This was due, most likely, to the introduction of new products with the requisite need for an intensive introductory marketing campaign. Despite the advertising funds expended, Paramount still has a larger percentage of the market. This indicates that Paramount is a trusted brand that produces excellent products and has excellent brand name recognition with consumers. When the Clean Edge is introduced and if it is properly marketed, this should be a sufficient boost to propel Paramount ahead of its rivals to a significant degree. What are the strategic life cycle challenges for Paramount’s current products as well as for Clean Edge?

Despite the fact that the Paramount Pro and Avail series of razors have not undergone significant technology innovations in the past five years, they still led with the largest market share in 2009. The life cycle of those products are approaching, if not already arrived at the point of no longer being competitive in this market. The impending introduction of the Clean Edge will deflect a degree of the focus away from current products for a time, but they should plan to make improvements to the existing razors, as soon as it is feasible, to stay competitive in the mid and lower range segments of the market.

They may wish to transfer some of the technology from the Clean Edge to the less expensive brands to differentiate them from their direct competitors. In the case of the Clean Edge, its life cycle will be as long as it can remain a superior device in the eyes

of the consumer. Technological differentiation or consumer acceptance of the other competitors’ products will ultimately determine the length of the life span of the Clean Edge. How is the non-disposable razor market segmented?

The non-disposable razor market is made up of three segments: the high end or super-premium, the moderate and the lower cost or value segments. The low or value segment of the market does not have a great degree of interest in the differences between products, whereas the moderate has more interest and is willing to try new products and technologies. The moderate, as well as the super-premium portion of the market includes men and women who are further sub-divided into groups that are more concerned about aesthetics, or the social/emotional aspect of the shaving experience.
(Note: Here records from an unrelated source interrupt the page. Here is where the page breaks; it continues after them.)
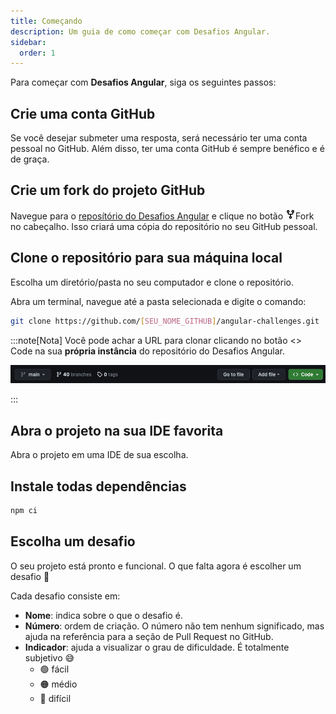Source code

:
 ```yaml
---
title: Começando
description: Um guia de como começar com Desafios Angular.
sidebar:
  order: 1
---
```


Para começar com <b>Desafios Angular</b>, siga os seguintes passos:

## Crie uma conta GitHub

Se você desejar submeter uma resposta, será necessário ter uma conta pessoal no GitHub. Além disso, ter uma conta GitHub é sempre benéfico e é de graça.

## Crie um fork do projeto GitHub

Navegue para o [reposítório do Desafios Angular](https://github.com/tomalaforge/angular-challenges) e clique no botão <span class="github-neutral-btn"> <svg aria-hidden="true" height="16" viewBox="0 0 16 16" version="1.1" width="16" data-view-component="true" class="octicon octicon-repo-forked mr-2">
<path d="M5 5.372v.878c0 .414.336.75.75.75h4.5a.75.75 0 0 0 .75-.75v-.878a2.25 2.25 0 1 1 1.5 0v.878a2.25 2.25 0 0 1-2.25 2.25h-1.5v2.128a2.251 2.251 0 1 1-1.5 0V8.5h-1.5A2.25 2.25 0 0 1 3.5 6.25v-.878a2.25 2.25 0 1 1 1.5 0ZM5 3.25a.75.75 0 1 0-1.5 0 .75.75 0 0 0 1.5 0Zm6.75.75a.75.75 0 1 0 0-1.5.75.75 0 0 0 0 1.5Zm-3 8.75a.75.75 0 1 0-1.5 0 .75.75 0 0 0 1.5 0Z"></path></svg>Fork</span> no cabeçalho. Isso criará uma cópia do repositório no seu GitHub pessoal.

## Clone o repositório para sua máquina local

Escolha um diretório/pasta no seu computador e clone o repositório.

Abra um terminal, navegue até a pasta selecionada e digite o comando:

```bash
git clone https://github.com/[SEU_NOME_GITHUB]/angular-challenges.git
```

:::note[Nota]
Você pode achar a URL para clonar clicando no botão <span class="github-success-btn"><> Code</span> na sua <b>própria instância</b> do repositório do Desafios Angular.

![Header of github workpspace](../../../../assets/header-github.png)

:::

## Abra o projeto na sua IDE favorita

Abra o projeto em uma IDE de sua escolha.

## Instale todas dependências

```bash
npm ci
```

## Escolha um desafio

O seu projeto está pronto e funcional. O que falta agora é escolher um desafio 🚀

Cada desafio consiste em:

- <b>Nome</b>: indica sobre o que o desafio é.
- <b>Número</b>: ordem de criação. O número não tem nenhum significado, mas ajuda na referência para a seção de Pull Request no GitHub.
- <b>Indicador</b>: ajuda a visualizar o grau de dificuldade. É totalmente subjetivo 😅
  - 🟢 fácil
  - 🟠 médio
  - 🔴 difícil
Examine consumer behavior for non-disposable razors. In the past, a razor was much like a simple tool used to accomplish a task and for many years, the basic design and function of a razor changed little. More recently, with the focus of grooming and personal hygiene being a more prominent consideration for many, especially men, there has been an increasing focus on features, comfort and the experience of shaving. Although the lower priced offerings for razors may be perfectly acceptable to many, the trend has been to expect more from a razor.

The industry has responded with more expensive, feature laden razors that vibrate, lubricate, have more blades and are more ergonomically appealing to both men and women. In some respects, shaving has progressed from a task or chore to the realm of a pleasurable experience. The use of complementary grooming products, especially geared

toward men, were a non-existent market a generation ago, yet make up an increasing portion of the personal grooming revenue today. What are the arguments for launching the Clean Edge as niche product?

Clean Edge could be launched as a niche or a mainstream strategy because the market share for Paramount in the super-premium non disposable razor market will increase regardless of which strategy is chosen. The niche strategy allows profit to be contributed while also largely preventing Paramount from allowing sales to be cannibalized from existing products and thus lowering the overall market share. Another reason the niche strategy is favorable is the profit would be $19 million coming from Paramount’s new customers under the niche strategy for years one and two.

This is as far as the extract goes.